A grande questão é: com uma Constituição compromissória e dirigente, como podemos explicar tantas e atuais intromissões na vontade popular exatamente no aniversário dos 30 anos? Como justificar a denúncia criminal do Ministério Público de São Paulo contra Fernando Haddad (leia aqui), tão logo divulgada a possibilidade de sua candidatura à presidência, eivada de termos como “ler nas entrelinhas”, “informações ocultas” ou “abstração daquilo que não é claro”? Como explicar a prisão de Beto Richa, no Paraná? Que desculpa podemos dar para a estratégica divulgação da delação de Palocci, rejeitada pelo dono da ação penal (MPF) e capitaneada, agora, pela Polícia Federal? Sim, sei que a PF pode fazer. Mas, pensem comigo: um ex-presidente preso não pode dar entrevista sob o argumento de que pode tumultuar o processo eleitoral… Mas um juiz federal pode divulgar delações sob o argumento da publicidade? Na verdade, isso não tumultua a eleição. Isso decide a eleição. Consta que a delação foi fechada em abril. Parece que não havia mesmo outra data melhor para divulgar o seu conteúdo (estou sendo sarcástico!). Mais: por que não esperar para divulgar depois das eleições, já que as delações ainda precisam ser confirmadas nos fatos? Portanto, em uma palavra: Como explicar tanto UED (uso estratégico do Direito), senão por lawfare?

Com tantos apelos a “subjetivismos”, “entrelinhas”, com tanta livre apreciação da prova, inversão do ônus probatório, dribles da vaca nos textos dos Códigos, é possível até dizer que o nosso Direito e, em especial, a (jovem) Constituição balzaquiana está sofrendo  bullying e quem sabe não está na hora de ela fazer um B.O. na primeira delegacia de proteção? Tivesse mais de 60, seria na Delegacia do Idoso.

Passados 30 anos, será que estamos vivendo um ponto (cego) da nossa democracia? A ver (sem h). Volto ao Dr. P. Ele confundia pessoas com coisas e coisas com coisas. Mas os erros de percepção não o perturbavam, a não ser… quando errava. Moral da história: se sua doença consistia em perceber erradamente, quando é que um erro do erro o perturbava?

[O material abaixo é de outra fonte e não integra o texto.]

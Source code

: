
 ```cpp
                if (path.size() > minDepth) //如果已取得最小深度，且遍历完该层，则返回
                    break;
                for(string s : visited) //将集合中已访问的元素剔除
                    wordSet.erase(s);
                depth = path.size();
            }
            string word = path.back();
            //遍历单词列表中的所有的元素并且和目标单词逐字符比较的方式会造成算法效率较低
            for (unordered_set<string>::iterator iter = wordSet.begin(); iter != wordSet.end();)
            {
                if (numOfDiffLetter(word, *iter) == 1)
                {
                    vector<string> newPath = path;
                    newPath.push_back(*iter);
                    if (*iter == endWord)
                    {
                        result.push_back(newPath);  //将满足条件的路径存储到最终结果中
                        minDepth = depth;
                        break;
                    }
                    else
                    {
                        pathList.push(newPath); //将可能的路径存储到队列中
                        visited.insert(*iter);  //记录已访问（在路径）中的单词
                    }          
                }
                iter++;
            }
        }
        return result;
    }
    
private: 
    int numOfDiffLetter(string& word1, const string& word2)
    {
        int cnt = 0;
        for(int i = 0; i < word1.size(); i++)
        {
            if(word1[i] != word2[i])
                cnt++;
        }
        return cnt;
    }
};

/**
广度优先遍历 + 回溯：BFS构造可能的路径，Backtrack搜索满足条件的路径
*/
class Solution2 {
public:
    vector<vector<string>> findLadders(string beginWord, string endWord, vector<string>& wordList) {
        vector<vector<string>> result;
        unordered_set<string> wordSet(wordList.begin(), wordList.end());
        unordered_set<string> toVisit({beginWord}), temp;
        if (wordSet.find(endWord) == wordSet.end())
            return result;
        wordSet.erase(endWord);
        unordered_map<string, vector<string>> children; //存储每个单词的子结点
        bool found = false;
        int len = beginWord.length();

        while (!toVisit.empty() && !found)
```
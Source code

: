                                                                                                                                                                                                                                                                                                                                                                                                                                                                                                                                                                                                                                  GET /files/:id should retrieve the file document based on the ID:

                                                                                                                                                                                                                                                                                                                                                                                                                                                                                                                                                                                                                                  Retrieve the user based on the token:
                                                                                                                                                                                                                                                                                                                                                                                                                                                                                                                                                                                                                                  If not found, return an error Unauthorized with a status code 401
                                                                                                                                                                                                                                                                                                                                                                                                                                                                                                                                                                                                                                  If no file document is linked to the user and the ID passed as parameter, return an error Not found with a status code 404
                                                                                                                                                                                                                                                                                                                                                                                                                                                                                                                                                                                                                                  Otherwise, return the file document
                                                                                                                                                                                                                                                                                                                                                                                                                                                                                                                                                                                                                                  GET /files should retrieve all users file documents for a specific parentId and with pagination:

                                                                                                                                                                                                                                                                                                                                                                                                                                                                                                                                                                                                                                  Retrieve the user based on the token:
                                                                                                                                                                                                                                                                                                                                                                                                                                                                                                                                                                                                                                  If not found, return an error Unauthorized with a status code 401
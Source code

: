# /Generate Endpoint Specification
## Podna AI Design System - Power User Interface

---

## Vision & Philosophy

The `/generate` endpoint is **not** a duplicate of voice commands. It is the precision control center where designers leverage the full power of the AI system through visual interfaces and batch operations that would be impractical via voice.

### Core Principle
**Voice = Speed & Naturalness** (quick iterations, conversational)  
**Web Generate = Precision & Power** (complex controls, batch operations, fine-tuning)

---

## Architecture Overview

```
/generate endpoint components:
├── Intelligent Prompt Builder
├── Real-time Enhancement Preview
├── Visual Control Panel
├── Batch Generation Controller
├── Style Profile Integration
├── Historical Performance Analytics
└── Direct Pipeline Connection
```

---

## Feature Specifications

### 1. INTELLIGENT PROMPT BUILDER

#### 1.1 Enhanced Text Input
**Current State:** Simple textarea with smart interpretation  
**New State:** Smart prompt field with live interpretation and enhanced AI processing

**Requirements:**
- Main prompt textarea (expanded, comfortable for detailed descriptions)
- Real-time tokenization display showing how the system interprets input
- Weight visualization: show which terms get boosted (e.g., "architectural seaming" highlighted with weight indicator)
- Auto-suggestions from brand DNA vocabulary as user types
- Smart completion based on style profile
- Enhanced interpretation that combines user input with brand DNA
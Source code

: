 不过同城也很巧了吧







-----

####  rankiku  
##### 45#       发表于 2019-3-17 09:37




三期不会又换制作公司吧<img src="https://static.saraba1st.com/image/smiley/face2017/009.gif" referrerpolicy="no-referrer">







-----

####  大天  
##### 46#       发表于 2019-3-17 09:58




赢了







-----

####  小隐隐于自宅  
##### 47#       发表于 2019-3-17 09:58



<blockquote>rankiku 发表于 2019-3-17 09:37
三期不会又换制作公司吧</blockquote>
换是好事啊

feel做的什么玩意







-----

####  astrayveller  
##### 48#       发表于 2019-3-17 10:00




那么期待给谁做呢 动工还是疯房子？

Permito-me uma analogia: Se costumo dizer que onde está escrito “x” leio “y” e isso não me incomoda, em que momento eu erro ou me dou conta do erro? Talvez… quando seja tarde demais, quando já não se sabe o que é “x” e o que é “y”. Talvez quando já não se separe o joio do trigo e nem se saiba o que é um e o que é o outro e, pior, apareça alguém para dizer que nem mesmo é importante separar o joio do trigo, ou, mais ainda, tampouco importa discutir acerca da importância dessa separação. Talvez porque já não existam fatos… e só existam meras narrativas. Fake news. Talvez a terra seja, mesmo, plana. E já ninguém acredite em fatos.

No aniversário dos 30 anos, parabéns a todos ortodoxos que insistem e persistem. Não decepcionemos Ulisses, o Guimarães. E também não decepcionemos o Ulisses, que se amarrou ao mastro do barco para se salvar das sereias. Ah, as sereias e suas tentações…

Saudações à nossa balzaquiana. Que o seu aniversário de 30 anos não seja o seu réquiem!

[1] Gravamos nesta semana um programa Direito & Literatura com o tema Erro Judiciário, com os professores Draiton Gonzaga de Souza, Adriano de Brito Naves e Ângela Espindola, quem trouxe o livro de Sacks.